May I introduce Northampton into the discussion of brownfield sites? We could build between 35,000 and 40,000 houses on brownfield sites there, and I would rather do that than destroy our green belt.
It is a pleasure to follow the hon. Member for Coventry North West (Mr Robinson), whose comments are always thought provoking. Today, they were also rather brave, which is not usually his style, but he is clearly moved by these matters.
I welcome the opportunity to debate this Bill. It aligns with the priorities of the electorate and, thankfully, sends a clear signal that the Government have, I hope, understood the importance of growth. We must accept that our nation’s infrastructure is nowhere near as good as it needs to be. A little more understanding of that point on the part of Labour Members, and of the fact that they did not do their job with regard to infrastructure in their 13 years in government, would not have gone amiss. As many hon. Members have said, infrastructure is vital.
International surveys now paint a gloomy picture, and most parliamentary postbags offer individual testimony to the day-to-day infrastructure inadequacies that hold our constituencies and businesses back, harm our competitiveness and the image we project to inward investors, and act as a drag on commercial development.

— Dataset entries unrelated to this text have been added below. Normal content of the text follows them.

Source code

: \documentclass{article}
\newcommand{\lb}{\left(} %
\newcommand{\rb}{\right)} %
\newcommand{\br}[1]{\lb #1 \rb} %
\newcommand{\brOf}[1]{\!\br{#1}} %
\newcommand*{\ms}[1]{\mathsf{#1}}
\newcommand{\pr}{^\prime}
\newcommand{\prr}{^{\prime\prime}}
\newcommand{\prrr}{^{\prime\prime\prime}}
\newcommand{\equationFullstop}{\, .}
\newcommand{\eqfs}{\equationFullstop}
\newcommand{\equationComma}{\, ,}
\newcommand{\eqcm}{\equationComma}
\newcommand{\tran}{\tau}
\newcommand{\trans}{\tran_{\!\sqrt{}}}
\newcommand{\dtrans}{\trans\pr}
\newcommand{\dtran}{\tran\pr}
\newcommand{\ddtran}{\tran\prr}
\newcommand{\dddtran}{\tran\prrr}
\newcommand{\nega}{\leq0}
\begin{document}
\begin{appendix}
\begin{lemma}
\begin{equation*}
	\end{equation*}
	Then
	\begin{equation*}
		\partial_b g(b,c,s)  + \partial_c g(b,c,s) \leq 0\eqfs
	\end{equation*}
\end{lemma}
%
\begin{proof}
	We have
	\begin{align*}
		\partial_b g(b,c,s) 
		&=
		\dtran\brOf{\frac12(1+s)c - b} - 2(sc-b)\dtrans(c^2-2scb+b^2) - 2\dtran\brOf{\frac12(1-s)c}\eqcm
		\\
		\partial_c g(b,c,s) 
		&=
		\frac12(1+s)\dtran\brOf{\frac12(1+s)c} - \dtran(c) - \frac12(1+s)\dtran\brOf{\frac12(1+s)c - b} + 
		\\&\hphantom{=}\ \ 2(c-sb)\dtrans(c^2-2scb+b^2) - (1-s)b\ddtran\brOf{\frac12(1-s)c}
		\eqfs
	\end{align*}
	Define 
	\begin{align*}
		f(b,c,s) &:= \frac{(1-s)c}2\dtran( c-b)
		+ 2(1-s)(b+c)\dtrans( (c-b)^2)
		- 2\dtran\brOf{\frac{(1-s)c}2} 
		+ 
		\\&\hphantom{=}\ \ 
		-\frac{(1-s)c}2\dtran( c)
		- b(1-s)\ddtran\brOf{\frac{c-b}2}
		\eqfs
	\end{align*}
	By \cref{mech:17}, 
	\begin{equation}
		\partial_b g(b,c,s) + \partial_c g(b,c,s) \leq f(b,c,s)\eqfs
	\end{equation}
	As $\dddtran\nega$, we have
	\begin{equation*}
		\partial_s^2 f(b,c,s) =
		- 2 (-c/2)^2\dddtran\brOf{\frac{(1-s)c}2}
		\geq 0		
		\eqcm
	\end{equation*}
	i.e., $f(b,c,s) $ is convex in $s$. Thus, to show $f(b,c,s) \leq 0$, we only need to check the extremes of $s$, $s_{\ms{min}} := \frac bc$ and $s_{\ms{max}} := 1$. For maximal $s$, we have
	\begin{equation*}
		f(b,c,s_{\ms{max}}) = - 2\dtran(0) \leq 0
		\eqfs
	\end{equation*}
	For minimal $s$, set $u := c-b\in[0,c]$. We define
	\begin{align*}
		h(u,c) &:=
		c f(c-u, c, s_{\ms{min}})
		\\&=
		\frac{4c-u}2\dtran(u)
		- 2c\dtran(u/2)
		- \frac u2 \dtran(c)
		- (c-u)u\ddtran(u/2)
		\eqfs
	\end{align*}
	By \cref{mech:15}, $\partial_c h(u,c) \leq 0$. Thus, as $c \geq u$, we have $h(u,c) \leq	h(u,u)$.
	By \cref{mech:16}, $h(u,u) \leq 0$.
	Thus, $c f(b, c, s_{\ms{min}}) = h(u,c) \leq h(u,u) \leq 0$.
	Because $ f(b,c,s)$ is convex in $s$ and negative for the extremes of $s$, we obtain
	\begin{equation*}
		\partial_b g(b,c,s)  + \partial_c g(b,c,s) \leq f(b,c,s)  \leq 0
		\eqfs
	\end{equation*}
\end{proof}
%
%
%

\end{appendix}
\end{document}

Congested roads, expensive railways, imperfect utility markets, and vast tracts of the country with relatively poor broadband and other communications connections, all present substantial costs to the economy that impact disproportionately on small business and hold back the quality of life of the people we represent.
I therefore welcome the Government’s proactive approach, especially to HS2. I should also point out my gratitude for the money that is forthcoming for a new station in my constituency. We are delighted, but we are also leading the way in 15 projects to regenerate our town—recreating the structure and fabric—allied to a programme substantially to increase jobs for those not in education, employment or training.
However, local efforts take us only so far, which is why the national reach of the Bill is fundamental. In that context, the Bill is to be welcomed in principle, but it is easy to spot the problem that needs to be fixed: who will pay to upgrade our infrastructure, which is essential to how we better configure our economy? The Exchequer clearly has a limited appetite and capacity to fund the solution to those problems. There is also a legitimate question about the desirability of the Government being intimately involved. The comprehensive spending review conclusions were clear. Reductions in capital spending were relatively extreme—by 2014, capital spending will be almost a third of what it was in 2010. The arguments on the necessity for the public purse to play a diminished role are well rehearsed, but surely the Government can do better. A 3% reduction in revenue expenditure would enable us to maintain capital spending at 2010 levels throughout the period of the comprehensive spending review. Is that truly impossible?
In the absence of public money, we also need to find ways to attract alternative forms of investment. However, in a failing financial market, that is not easy to accomplish. Previous efforts to find a solution to that dilemma do not have a happy history. Most recently, the private finance initiative has been subject to the robust critique that, under it, the private sector takes the rewards of risks borne by the Exchequer. Originally, PFI was supposed to encourage the private sector to bear risk as well as provide funding, but sadly, that target somehow lost its way. What is the point of the taxpayer funding PFI projects when the Government can borrow in the money markets far more cheaply? Does PFI not just create a very high price, to be borne by future taxpayers, merely so that the Chancellor can pretend he is not borrowing money? That is what we had under the previous Government; if we have it again, it will be just as much of a nonsense.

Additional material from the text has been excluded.